Project owner: Brent

Role Assignee Reviewer Notes
Requirements Brent, Ghislaine, Pavish Kriti Product spec, requirements, GitHub issues
Design work Ghislaine Pavish, Brent UI and UX
Backend work Brent ??? Backend specs and code
Frontend work Pavish, Sean ??? Frontend specs and code

Problem

We’ve decided to focus on getting Mathesar working on preexisting live databases as a primary goal for the product. We need to solve some problems to satisfy common use cases. This project should cover research to help us prioritize which features to support in which order, as well as (maybe) some prototyping. Here are a few examples of features which may be used from PostgreSQL in a preexisting database, but which we don’t currently support properly:

Views

The bare minimum would be to show the views that already exist on a DB in the UI.

  • Where should they be shown?
  • Can we get away without enabling editing of the view definition, or editing data in the underlying tables at this time?
  • Most difficult work here is UI/UX.
  • This potentially overlaps with data explorer (or at least it will seem to for users).
  • How should we deal with this?
  • We either need a distinct representation from saved explorations or an integrated approach.

Permissions

Mathesar may not be allowed to run as a super user or highly-privileged user. We need to be able to use Mathesar in those cases without throwing errors everywhere (at a minimum).

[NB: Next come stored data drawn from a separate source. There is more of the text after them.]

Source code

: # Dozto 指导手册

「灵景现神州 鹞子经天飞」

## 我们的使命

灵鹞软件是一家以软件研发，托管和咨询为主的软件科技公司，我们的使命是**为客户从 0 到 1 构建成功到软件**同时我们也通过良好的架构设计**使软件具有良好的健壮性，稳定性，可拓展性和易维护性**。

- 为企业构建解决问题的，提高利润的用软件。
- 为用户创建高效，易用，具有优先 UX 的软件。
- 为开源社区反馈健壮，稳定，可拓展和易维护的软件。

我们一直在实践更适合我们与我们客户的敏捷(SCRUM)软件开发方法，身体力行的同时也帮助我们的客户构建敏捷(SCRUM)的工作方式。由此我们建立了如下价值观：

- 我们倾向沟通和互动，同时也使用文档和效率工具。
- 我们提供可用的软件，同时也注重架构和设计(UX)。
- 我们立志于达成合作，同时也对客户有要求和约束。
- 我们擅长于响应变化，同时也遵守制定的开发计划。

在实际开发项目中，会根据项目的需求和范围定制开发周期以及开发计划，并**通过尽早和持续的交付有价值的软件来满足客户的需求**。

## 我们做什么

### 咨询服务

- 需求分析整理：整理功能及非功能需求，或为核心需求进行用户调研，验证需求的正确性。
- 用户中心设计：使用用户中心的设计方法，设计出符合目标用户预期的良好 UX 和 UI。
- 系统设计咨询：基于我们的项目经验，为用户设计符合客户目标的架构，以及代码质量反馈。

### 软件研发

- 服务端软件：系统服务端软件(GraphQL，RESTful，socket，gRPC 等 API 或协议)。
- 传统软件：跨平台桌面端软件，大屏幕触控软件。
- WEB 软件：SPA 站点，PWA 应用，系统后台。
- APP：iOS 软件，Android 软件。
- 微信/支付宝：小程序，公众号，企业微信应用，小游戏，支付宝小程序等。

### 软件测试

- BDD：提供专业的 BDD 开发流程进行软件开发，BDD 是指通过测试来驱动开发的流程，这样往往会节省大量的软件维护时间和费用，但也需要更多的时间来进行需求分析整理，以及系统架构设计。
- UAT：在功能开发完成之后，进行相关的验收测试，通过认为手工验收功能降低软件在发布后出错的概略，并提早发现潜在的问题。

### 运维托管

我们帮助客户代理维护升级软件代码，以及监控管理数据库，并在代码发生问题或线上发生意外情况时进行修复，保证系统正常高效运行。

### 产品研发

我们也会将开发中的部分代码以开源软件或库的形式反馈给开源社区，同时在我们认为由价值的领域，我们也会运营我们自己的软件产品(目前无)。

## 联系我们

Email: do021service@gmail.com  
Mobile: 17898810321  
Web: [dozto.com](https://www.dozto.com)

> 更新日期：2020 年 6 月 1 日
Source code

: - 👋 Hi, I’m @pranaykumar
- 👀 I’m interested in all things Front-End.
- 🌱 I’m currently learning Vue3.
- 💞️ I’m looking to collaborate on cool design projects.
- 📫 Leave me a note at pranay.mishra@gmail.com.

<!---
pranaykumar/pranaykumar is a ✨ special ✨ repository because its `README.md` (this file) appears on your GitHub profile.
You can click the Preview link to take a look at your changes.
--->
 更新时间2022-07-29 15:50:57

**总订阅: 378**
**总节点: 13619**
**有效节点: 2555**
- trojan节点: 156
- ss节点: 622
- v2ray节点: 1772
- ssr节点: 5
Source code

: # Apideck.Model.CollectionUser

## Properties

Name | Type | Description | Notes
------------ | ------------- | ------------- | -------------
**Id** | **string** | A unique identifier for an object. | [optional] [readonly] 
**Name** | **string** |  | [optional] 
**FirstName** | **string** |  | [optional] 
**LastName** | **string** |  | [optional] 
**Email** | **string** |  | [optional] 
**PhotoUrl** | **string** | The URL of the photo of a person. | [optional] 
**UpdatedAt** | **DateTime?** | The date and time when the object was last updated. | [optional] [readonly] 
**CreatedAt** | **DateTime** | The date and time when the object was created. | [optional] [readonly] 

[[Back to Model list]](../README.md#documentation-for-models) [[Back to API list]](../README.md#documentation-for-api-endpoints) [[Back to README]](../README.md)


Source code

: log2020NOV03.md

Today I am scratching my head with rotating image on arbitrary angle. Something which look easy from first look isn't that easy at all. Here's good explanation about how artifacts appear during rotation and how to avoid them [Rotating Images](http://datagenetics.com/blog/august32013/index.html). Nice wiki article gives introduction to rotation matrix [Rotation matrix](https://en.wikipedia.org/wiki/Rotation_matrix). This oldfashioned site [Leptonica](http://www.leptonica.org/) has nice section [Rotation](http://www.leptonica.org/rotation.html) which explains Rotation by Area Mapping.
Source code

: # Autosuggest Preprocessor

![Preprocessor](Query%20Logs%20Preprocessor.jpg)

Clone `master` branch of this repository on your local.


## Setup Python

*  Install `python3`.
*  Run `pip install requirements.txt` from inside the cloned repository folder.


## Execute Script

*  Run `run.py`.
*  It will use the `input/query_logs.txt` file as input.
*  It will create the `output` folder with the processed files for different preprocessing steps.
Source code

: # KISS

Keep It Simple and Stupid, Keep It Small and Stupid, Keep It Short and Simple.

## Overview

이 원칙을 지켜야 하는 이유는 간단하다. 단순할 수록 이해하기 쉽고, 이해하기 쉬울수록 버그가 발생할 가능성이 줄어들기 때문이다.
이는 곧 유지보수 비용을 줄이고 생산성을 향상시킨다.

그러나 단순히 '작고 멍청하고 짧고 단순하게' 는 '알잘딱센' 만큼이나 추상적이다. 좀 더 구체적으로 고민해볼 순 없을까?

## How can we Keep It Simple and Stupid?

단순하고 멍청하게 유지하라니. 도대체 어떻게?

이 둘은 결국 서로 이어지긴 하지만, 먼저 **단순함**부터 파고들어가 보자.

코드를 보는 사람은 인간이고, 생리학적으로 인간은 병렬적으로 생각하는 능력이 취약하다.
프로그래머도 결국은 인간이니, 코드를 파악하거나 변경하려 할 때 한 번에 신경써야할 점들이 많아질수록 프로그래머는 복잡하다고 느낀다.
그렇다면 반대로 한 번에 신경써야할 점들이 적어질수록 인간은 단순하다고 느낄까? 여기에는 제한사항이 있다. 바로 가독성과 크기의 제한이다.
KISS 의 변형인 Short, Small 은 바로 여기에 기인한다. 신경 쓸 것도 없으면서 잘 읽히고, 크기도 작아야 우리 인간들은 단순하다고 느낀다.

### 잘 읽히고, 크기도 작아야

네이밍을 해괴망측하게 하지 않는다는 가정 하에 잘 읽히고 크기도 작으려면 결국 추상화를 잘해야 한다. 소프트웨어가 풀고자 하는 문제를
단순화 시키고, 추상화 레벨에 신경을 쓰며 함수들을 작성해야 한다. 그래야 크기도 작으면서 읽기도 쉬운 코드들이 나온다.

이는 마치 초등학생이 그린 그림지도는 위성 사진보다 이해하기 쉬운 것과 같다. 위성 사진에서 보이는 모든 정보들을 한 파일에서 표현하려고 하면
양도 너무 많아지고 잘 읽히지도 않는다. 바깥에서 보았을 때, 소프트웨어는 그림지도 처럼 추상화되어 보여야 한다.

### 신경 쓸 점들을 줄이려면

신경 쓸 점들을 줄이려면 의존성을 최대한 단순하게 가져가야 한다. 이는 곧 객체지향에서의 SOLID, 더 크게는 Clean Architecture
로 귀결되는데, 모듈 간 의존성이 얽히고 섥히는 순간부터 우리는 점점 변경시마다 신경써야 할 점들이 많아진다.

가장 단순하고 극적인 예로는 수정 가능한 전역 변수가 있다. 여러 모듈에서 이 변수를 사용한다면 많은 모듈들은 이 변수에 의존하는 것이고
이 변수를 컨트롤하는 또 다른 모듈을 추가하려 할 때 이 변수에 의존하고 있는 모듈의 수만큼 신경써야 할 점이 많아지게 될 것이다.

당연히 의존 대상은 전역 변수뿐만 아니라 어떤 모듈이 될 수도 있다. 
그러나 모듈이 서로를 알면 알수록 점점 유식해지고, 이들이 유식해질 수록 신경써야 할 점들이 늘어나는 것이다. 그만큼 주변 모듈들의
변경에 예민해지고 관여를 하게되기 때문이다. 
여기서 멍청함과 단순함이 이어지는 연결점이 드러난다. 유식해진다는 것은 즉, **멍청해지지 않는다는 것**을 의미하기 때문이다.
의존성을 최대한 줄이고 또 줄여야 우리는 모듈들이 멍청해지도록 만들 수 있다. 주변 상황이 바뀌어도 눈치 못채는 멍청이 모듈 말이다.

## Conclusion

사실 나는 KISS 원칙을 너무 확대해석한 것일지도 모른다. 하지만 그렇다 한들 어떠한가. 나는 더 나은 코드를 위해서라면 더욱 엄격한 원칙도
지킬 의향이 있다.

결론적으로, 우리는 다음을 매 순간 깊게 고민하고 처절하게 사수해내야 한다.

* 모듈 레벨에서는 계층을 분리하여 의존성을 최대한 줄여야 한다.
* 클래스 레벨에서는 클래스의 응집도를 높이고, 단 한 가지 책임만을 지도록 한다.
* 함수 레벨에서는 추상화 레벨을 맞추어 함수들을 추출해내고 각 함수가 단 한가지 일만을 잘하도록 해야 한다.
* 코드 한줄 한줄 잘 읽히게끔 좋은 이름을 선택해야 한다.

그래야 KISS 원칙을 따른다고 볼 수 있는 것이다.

  • Do we need to have more sophisticated permissions handling?
  • We probably need some way to show a user what privileges they have without trial-and-error on their part.

Types

  • Composite types are not going to go well with SQLAlchemy. It doesn’t support them unless you have a custom class defined in python for each composite type on the DB. We may have to (for now) code up some widget that generates these classes and registers them into the SQLAlchemy constant upon reflection of type info from the DB.
  • Array types are not currently well-supported by Mathesar, but we have a clear path on those.
  • Unknown scalar types should be the easiest case.

Generated columns

These should be pretty low-effort to get working, and we already have some of the needed concepts in the UI. These could simply be treated as uneditable dynamic default columns. That way, we can show the generated values in the UI, and disallow trying to update those values manually (which won’t work for PostgreSQL generated columns). We’re already flagging these columns as a dynamic default in the back end, it’s a matter of whether the front end is then handling that with enough fidelity.

We could also trivially show the generating expression (in fact this might already happen if we’re showing dynamic defaults somehow), but I’d consider that a bonus.

Supporting different pkey setups

This may be the thing we need the most work on overall

  • Currently, we will fail pretty badly if we get a table with a multicolumn primary key, or any non-sequential primary key.
  • We may have to start by making any such table read-only.

Supporting different fkey setups

We may not act correctly for multicolumn foreign keys, or foreign keys that don’t refer to the primary key of the referent table.

Constraints

We currently break and don’t even return the constraints we do know if we stumble across a constraint type we don’t support. Thus, we at least need to fix that. We also need to verify that the behavior when trying to update a value that would violate some unsupported constraint is reasonable.

  • How do we determine which database configurations to show in the UI?
  • We should find a balance to avoid overwhelming users if we opt to display all database configurations in the UI.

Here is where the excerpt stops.